We are pleased to announce the general availability of Cloudera Enterprise 6.1.0, the modern platform for machine learning and analytics optimized for the cloud. This release delivers several new capabilities, improved usability, and better performance.
As usual, the release includes a number of quality enhancements, bug fixes, and other improvements across the stack. Here is a partial list of what’s included (see the Release Notes for a full list):
Cloudera Enterprise 6.1 now supports Spark Structured Streaming and enables micro-batch processing at ~100ms increments enabling ingest to query latencies in the Cloudera platform measured in seconds.
Structured Streaming simplifies the traditional Spark Streaming functionality by bringing the same SparkSession API (DataFrames and Datasets API) to streaming data enabling the same code to be used across batch and stream processing with a common SQL-like API.
Users streaming from Spark into Kudu and querying the data with Impala will now be able to analyze data in real-time – measured in end-to-end pipeline latency of seconds. For users that want to make post-processed data available to applications and pushed into Kudu can push the data into Kafka bus and leverage the Flume sink to push the data into Kudu.
When using Spark Structured Streaming with HBase, you can make data available to your business applications with single-second latency providing your applications an unprecedented ability to respond to real-time data.
Users that don’t require data to be processed before ingestion can now stream data directly into Kudu from Kafka + Flume without writing a single line of code.
HDFS Erasure coding is now supported. Starting with Cloudera Enterprise 6.1, Hive, MapReduce, Spark, BDR, and Navigator will be able to interact with Erasure Coded data. HDFS Erasure coding uses up to 50% less disk rather than 3x replication without compromising resiliency.
For customers that have deployed Cloudera Enterprise on Microsoft Azure, we are announcing the public preview of Azure Data Lake Storage Gen 2, enabling better storage performance on Azure at a lower cost.
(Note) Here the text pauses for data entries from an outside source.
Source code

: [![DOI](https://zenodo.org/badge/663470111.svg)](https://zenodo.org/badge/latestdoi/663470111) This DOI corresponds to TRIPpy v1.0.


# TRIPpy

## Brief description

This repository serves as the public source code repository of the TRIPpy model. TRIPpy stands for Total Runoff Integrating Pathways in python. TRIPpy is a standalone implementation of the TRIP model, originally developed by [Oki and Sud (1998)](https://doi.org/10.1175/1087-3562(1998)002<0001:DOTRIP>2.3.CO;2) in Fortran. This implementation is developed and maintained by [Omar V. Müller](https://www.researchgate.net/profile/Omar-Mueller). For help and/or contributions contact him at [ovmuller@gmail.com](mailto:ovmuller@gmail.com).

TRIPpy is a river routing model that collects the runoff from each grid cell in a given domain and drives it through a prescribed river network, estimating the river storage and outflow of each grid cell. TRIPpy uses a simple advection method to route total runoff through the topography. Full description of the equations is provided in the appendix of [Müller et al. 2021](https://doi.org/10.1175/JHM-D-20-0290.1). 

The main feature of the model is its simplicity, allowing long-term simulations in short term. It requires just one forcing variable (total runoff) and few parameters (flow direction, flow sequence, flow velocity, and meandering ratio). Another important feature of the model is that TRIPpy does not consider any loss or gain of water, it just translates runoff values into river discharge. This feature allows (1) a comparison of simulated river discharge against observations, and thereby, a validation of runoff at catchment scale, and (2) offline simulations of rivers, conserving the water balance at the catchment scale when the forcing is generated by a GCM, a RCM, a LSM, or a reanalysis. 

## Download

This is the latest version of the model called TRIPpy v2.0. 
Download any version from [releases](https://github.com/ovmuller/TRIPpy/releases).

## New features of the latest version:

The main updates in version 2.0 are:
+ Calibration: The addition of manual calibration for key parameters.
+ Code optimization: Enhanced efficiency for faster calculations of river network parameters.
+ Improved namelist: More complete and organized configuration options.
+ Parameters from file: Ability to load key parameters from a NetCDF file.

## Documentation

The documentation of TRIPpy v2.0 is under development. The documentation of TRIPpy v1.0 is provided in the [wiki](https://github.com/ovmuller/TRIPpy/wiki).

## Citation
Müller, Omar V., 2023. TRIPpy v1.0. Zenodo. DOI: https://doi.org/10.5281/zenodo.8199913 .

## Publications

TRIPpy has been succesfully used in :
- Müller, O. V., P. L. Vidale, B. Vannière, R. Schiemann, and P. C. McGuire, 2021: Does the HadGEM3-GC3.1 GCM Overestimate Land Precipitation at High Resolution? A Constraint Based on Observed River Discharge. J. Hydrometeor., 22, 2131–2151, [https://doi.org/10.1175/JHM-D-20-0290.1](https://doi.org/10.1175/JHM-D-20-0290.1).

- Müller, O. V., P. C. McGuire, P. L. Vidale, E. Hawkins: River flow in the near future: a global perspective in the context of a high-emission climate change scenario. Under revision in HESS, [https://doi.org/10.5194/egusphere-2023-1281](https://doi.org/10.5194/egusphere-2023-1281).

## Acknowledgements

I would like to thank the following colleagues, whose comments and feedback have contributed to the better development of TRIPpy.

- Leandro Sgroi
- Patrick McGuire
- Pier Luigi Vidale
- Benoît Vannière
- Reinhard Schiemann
Cloudera Enterprise 6.1 will support running Hive, MapReduce, Impala, and Spark workloads on ADLS Gen 2 for development and testing purposes.
To date, Kafka required RAID compliant storage. It now supports JBOD storage enabling customers to use cheaper disk and reduce their cost of storage by approximately 50%.
We’ve also rebased Apache Accumulo to version 1.9.2, which results in numerous improvements, including better scanning performance and rate limits on compaction.
Data Warehouse & SQL
Cloudera continues to expand SQL support with Impala. Cloudera Enterprise 6.1 includes support for ‘exact multiple COUNT(DISTINCT <expr>)’ within a single query allowing more complex data warehouse queries to be run. This reduces complexity for post-query data processing and analytics.
Our easy-to-use SQL-workbench, Hue, continues down the path of simplifying the self-serve, interactive SQL experience. This release has focused on making it easier for users to get to the right data faster by adding valuable popularity hints (available if you have Navigator enabled) and a more task-optimized and self-guided data browser experience. In addition, we’ve added a new way to visualize query queuing, which helps users identify when clusters are busy, hence preventing the frustration associated with re-sending queries repeatedly to already busy query services.
Platform Support & Security
Cloudera now supports deploying with OpenJDK 8 in addition to Oracle’s JDK. With this release, we also support AWS CloudHSM for HDFS encryption-at-rest.
As customers are increasingly implementing security, we are changing defaults to be secure in order to reduce setup complexity and configuration misses. As a part of this release, several defaults in Kafka, Impala, Sqoop, and Flume have been changed to be more secure and added BDR replication from insecure to secure (Kerberized) clusters to ease the transition to secure clusters.
Cloudera continues to enhance our support for clouds. With this release, Cloudera Altus Director now has enhanced proxy support for secure environments, enhanced scripting capabilities including pre-termination scripts, and Google Cloud sub-networks support.
What’s in this release:
- Cloudera Enterprise 6.1.0 comprising
- CDH 6.1.0
- Cloudera Manager 6.1.0
- Cloudera Navigator 6.1.0
- Cloudera Altus Director 6.1.0
- Cloudera Navigator Encryption 6.1.0
- Cloudera Navigator Key Trustee 6.1.0
- Cloudera Navigator Key Trustee KMS 6.1.0
- Cloudera Navigator Encrypt 6.1.0
- Cloudera Navigator Optimizer Updates
- Apache Accumulo 1.9.2
Please refer to the release notes for a complete list what is new in C6.1.0. We also encourage you to review the revised Upgrade Guide that now has the ability to create customized documentation based on your unique upgrade path.
Krishna Maheshwari is a Director of Product Management at Cloudera.